WHAT THE TASK ASKS: Write the data below out in full, exactly as it stands.

RECORDS:
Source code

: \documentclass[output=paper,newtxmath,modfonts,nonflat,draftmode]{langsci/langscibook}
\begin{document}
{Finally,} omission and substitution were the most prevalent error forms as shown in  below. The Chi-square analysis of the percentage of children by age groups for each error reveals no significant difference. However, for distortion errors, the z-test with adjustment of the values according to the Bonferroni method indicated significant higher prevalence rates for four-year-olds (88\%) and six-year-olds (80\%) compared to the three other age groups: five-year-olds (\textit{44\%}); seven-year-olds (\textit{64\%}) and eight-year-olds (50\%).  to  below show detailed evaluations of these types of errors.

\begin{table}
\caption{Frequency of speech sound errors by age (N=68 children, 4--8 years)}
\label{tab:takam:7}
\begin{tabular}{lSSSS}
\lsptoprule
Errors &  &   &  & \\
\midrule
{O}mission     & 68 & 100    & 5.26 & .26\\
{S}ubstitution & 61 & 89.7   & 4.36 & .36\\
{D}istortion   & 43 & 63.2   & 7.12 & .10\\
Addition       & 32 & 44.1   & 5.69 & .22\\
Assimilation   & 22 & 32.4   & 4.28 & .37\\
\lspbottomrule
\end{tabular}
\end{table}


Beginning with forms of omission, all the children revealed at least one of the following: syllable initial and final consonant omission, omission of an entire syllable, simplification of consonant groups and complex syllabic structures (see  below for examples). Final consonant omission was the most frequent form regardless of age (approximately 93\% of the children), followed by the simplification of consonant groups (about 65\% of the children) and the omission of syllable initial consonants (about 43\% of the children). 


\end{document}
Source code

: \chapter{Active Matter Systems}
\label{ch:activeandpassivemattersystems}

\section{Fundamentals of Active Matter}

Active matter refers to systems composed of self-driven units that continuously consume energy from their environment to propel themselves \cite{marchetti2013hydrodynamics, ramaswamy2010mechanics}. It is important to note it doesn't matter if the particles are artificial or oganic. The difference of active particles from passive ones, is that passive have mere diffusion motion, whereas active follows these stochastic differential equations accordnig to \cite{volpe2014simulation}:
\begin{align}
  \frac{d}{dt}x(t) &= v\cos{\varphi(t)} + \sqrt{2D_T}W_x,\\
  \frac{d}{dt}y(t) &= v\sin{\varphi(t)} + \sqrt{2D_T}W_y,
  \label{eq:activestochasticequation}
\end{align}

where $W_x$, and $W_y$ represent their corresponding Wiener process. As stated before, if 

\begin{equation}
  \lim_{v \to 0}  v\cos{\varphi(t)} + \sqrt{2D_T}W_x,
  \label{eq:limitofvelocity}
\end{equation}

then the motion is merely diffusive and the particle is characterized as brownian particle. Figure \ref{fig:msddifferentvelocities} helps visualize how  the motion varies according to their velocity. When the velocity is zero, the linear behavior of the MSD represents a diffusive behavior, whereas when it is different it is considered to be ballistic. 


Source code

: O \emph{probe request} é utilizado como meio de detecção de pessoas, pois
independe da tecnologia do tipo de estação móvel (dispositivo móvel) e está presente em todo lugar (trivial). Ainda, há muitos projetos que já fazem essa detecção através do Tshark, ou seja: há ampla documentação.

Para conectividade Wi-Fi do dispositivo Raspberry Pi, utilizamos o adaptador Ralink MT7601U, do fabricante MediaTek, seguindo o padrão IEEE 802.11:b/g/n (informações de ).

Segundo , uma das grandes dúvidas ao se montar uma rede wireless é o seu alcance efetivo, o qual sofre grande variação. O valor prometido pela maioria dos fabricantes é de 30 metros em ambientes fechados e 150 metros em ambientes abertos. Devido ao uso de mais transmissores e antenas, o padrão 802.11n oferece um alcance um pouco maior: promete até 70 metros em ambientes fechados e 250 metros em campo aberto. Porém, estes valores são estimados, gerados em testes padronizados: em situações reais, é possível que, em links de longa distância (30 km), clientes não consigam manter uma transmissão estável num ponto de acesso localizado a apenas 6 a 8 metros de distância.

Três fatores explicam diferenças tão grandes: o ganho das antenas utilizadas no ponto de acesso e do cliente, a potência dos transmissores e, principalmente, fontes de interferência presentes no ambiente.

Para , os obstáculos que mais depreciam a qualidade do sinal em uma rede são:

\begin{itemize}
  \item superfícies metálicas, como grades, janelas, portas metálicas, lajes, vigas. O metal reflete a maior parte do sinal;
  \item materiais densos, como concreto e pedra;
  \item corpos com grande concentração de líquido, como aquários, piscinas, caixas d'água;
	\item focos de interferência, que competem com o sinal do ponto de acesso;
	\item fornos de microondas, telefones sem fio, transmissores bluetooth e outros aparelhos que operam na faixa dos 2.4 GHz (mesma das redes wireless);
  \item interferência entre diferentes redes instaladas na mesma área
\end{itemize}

ANSWER FOR THE TASK:
Source code

: \documentclass[output=paper,newtxmath,modfonts,nonflat,draftmode]{langsci/langscibook}
\begin{document}
{Finally,} omission and substitution were the most prevalent error forms as shown in  below. The Chi-square analysis of the percentage of children by age groups for each error reveals no significant difference. However, for distortion errors, the z-test with adjustment of the values according to the Bonferroni method indicated significant higher prevalence rates for four-year-olds (88\%) and six-year-olds (80\%) compared to the three other age groups: five-year-olds (\textit{44\%}); seven-year-olds (\textit{64\%}) and eight-year-olds (50\%).  to  below show detailed evaluations of these types of errors.

\begin{table}
\caption{Frequency of speech sound errors by age (N=68 children, 4--8 years)}
\label{tab:takam:7}
\begin{tabular}{lSSSS}
\lsptoprule
Errors &  &   &  & \\
\midrule
{O}mission     & 68 & 100    & 5.26 & .26\\
{S}ubstitution & 61 & 89.7   & 4.36 & .36\\
{D}istortion   & 43 & 63.2   & 7.12 & .10\\
Addition       & 32 & 44.1   & 5.69 & .22\\
Assimilation   & 22 & 32.4   & 4.28 & .37\\
\lspbottomrule
\end{tabular}
\end{table}


Beginning with forms of omission, all the children revealed at least one of the following: syllable initial and final consonant omission, omission of an entire syllable, simplification of consonant groups and complex syllabic structures (see  below for examples). Final consonant omission was the most frequent form regardless of age (approximately 93\% of the children), followed by the simplification of consonant groups (about 65\% of the children) and the omission of syllable initial consonants (about 43\% of the children). 


\end{document}
Source code

: \chapter{Active Matter Systems}
\label{ch:activeandpassivemattersystems}

\section{Fundamentals of Active Matter}

Active matter refers to systems composed of self-driven units that continuously consume energy from their environment to propel themselves \cite{marchetti2013hydrodynamics, ramaswamy2010mechanics}. It is important to note it doesn't matter if the particles are artificial or oganic. The difference of active particles from passive ones, is that passive have mere diffusion motion, whereas active follows these stochastic differential equations accordnig to \cite{volpe2014simulation}:
\begin{align}
  \frac{d}{dt}x(t) &= v\cos{\varphi(t)} + \sqrt{2D_T}W_x,\\
  \frac{d}{dt}y(t) &= v\sin{\varphi(t)} + \sqrt{2D_T}W_y,
  \label{eq:activestochasticequation}
\end{align}

where $W_x$, and $W_y$ represent their corresponding Wiener process. As stated before, if 

\begin{equation}
  \lim_{v \to 0}  v\cos{\varphi(t)} + \sqrt{2D_T}W_x,
  \label{eq:limitofvelocity}
\end{equation}

then the motion is merely diffusive and the particle is characterized as brownian particle. Figure \ref{fig:msddifferentvelocities} helps visualize how  the motion varies according to their velocity. When the velocity is zero, the linear behavior of the MSD represents a diffusive behavior, whereas when it is different it is considered to be ballistic. 


Source code

: O \emph{probe request} é utilizado como meio de detecção de pessoas, pois
independe da tecnologia do tipo de estação móvel (dispositivo móvel) e está presente em todo lugar (trivial). Ainda, há muitos projetos que já fazem essa detecção através do Tshark, ou seja: há ampla documentação.

Para conectividade Wi-Fi do dispositivo Raspberry Pi, utilizamos o adaptador Ralink MT7601U, do fabricante MediaTek, seguindo o padrão IEEE 802.11:b/g/n (informações de ).

Segundo , uma das grandes dúvidas ao se montar uma rede wireless é o seu alcance efetivo, o qual sofre grande variação. O valor prometido pela maioria dos fabricantes é de 30 metros em ambientes fechados e 150 metros em ambientes abertos. Devido ao uso de mais transmissores e antenas, o padrão 802.11n oferece um alcance um pouco maior: promete até 70 metros em ambientes fechados e 250 metros em campo aberto. Porém, estes valores são estimados, gerados em testes padronizados: em situações reais, é possível que, em links de longa distância (30 km), clientes não consigam manter uma transmissão estável num ponto de acesso localizado a apenas 6 a 8 metros de distância.

Três fatores explicam diferenças tão grandes: o ganho das antenas utilizadas no ponto de acesso e do cliente, a potência dos transmissores e, principalmente, fontes de interferência presentes no ambiente.

Para , os obstáculos que mais depreciam a qualidade do sinal em uma rede são:

\begin{itemize}
  \item superfícies metálicas, como grades, janelas, portas metálicas, lajes, vigas. O metal reflete a maior parte do sinal;
  \item materiais densos, como concreto e pedra;
  \item corpos com grande concentração de líquido, como aquários, piscinas, caixas d'água;
	\item focos de interferência, que competem com o sinal do ponto de acesso;
	\item fornos de microondas, telefones sem fio, transmissores bluetooth e outros aparelhos que operam na faixa dos 2.4 GHz (mesma das redes wireless);
  \item interferência entre diferentes redes instaladas na mesma área
\end{itemize}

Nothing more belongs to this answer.